2020 Hindsight on Iraq

We have a formal stand-down, meaning no war this week, between the US and Iran. On the long horizon of empires, rising and falling, it looks like an interval of restraint between hubris and nemesis—the ancient Greek names for defiant pride and its downfall, or undoing. The broken state of Iraq is what stares at us and the world, 17 hellish years after the US invasion and occupation. It’s the multi-trillion-dollar war that brought chaos and regime change that handed control of Iraq to Iran as if on a silver platter. It’s the war that discredited a generation of American party pols who voted for it. It’s the reason most Iraqis and their parliament want the last Americans out of their country. And still, the people that sold that Iraq war have another bigger one in mind if anybody will buy it.
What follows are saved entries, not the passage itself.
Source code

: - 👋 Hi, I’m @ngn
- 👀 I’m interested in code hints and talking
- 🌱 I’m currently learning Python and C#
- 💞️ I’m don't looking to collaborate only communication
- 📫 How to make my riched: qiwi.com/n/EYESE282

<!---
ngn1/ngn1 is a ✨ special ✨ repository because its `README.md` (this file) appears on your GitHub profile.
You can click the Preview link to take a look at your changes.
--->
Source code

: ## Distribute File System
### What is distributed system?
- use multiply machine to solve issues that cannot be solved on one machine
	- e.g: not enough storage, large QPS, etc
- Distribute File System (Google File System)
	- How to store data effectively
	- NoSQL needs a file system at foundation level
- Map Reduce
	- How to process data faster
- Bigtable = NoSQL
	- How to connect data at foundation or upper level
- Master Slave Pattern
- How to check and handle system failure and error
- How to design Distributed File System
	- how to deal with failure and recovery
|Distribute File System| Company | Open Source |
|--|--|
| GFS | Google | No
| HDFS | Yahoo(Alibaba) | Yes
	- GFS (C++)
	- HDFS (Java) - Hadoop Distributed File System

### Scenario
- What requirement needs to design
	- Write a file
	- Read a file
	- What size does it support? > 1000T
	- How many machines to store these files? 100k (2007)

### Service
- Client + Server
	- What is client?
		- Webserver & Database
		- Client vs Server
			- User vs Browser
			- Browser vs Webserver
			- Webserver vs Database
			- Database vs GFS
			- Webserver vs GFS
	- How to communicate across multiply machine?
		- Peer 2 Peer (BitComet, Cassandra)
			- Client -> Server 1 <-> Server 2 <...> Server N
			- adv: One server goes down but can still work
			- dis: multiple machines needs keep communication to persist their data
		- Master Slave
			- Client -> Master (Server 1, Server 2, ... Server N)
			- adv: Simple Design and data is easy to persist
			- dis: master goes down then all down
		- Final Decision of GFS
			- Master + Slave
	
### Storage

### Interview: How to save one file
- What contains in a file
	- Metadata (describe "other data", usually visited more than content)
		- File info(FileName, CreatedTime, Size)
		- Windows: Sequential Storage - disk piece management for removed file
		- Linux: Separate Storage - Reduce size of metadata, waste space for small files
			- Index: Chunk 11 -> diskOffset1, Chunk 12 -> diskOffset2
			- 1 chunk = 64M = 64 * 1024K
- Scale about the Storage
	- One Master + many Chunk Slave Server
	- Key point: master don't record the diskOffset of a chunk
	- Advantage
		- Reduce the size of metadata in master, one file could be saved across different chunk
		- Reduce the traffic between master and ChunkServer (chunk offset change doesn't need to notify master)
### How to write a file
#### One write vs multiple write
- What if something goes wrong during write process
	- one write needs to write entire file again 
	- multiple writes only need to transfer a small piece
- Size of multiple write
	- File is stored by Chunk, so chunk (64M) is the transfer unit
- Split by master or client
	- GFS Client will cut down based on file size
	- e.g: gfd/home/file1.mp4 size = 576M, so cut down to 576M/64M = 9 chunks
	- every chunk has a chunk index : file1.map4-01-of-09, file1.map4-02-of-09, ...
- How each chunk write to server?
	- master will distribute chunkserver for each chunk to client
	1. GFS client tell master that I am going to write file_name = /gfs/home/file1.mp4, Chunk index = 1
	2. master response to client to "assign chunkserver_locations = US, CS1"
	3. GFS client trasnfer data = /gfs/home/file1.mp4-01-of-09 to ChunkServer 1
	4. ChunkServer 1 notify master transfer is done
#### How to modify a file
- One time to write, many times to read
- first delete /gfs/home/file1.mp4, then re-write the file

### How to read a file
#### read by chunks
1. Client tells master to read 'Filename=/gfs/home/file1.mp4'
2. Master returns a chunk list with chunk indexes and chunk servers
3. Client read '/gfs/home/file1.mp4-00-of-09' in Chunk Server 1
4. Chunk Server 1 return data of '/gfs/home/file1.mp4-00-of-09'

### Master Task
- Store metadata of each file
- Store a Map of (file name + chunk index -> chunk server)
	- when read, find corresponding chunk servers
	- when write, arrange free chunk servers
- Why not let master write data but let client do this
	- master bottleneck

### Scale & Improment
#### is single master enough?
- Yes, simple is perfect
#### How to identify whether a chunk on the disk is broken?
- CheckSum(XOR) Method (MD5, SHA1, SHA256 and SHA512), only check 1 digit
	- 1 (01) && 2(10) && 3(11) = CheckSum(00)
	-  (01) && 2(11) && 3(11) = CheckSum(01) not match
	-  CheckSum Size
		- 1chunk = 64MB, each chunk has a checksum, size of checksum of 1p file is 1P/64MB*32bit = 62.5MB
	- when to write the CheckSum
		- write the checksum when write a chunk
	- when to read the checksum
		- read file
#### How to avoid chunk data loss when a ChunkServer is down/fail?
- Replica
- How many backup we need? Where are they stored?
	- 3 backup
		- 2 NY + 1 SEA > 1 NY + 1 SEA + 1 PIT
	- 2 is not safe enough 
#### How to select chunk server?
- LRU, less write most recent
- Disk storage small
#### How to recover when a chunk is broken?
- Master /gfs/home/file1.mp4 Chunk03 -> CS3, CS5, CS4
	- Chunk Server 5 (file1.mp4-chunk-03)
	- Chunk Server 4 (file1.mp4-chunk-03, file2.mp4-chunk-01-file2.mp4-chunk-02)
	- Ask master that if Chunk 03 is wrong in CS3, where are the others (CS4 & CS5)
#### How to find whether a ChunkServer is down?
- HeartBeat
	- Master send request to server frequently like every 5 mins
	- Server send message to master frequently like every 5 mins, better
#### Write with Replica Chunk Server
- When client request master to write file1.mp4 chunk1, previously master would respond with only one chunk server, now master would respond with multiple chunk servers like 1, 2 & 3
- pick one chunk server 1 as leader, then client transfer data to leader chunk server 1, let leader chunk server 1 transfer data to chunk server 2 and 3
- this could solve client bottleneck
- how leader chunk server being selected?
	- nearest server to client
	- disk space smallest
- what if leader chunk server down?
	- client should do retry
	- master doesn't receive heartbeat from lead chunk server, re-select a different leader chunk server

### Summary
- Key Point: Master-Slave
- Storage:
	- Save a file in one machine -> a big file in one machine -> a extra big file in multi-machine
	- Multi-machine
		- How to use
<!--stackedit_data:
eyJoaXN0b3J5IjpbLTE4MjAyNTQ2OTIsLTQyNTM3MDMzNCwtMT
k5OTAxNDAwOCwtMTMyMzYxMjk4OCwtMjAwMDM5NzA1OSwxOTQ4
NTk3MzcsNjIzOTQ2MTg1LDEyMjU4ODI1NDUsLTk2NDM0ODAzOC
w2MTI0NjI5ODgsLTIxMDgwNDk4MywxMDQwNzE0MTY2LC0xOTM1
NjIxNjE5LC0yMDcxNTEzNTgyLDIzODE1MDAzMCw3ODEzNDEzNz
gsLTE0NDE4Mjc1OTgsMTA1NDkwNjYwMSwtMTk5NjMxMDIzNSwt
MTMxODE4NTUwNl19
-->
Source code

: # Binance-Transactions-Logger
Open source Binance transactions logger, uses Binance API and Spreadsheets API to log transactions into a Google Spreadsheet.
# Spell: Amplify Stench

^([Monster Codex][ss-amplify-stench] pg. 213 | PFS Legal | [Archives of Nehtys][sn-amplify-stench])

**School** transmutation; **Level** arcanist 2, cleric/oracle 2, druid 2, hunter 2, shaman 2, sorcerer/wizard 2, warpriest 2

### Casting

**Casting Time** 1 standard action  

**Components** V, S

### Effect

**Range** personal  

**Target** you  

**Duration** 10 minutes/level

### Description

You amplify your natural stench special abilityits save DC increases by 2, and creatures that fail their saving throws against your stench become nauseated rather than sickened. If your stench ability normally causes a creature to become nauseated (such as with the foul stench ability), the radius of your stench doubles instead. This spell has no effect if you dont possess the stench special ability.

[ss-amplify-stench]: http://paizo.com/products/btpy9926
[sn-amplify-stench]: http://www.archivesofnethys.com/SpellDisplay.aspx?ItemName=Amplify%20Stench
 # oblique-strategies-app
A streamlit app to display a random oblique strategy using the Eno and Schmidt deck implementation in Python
Donald Rumsfeld, George W. Bush, and Dick Cheney in 2006.

We look ahead in the war-fogged Middle East this hour with some of the people who could have steered a much better path a generation ago. Our guests are a strong sample of an honor roll in commentary on such things.  All told there were 33 specialists in strategy, diplomacy, and Middle East history who paid for op-ed space in the New York Times as President George W. Bush was ginning up war against Saddam Hussein. September, 2002, six months before the war began, the scholars’ warning ran under a headline: WAR WITH IRAQ IS NOT IN AMERICA’S NATIONAL INTEREST. Each one of their six bullet points proved true in the real world: Saddam was in fact a bad old client of the US, and no part of the 9/11 attack. We could win a war in Iraq, these professionals stated, but we’d never get out of the mess we’d made.


Guest List
Stephen Walt
Professor of international affairs at Harvard University.
John Mearsheimer
Professor of international relations at the University of Chicago.
Stephen Van Evera
Professor of political science at MIT.
Valentine Moghadam
Professor of international affairs at Northeastern University.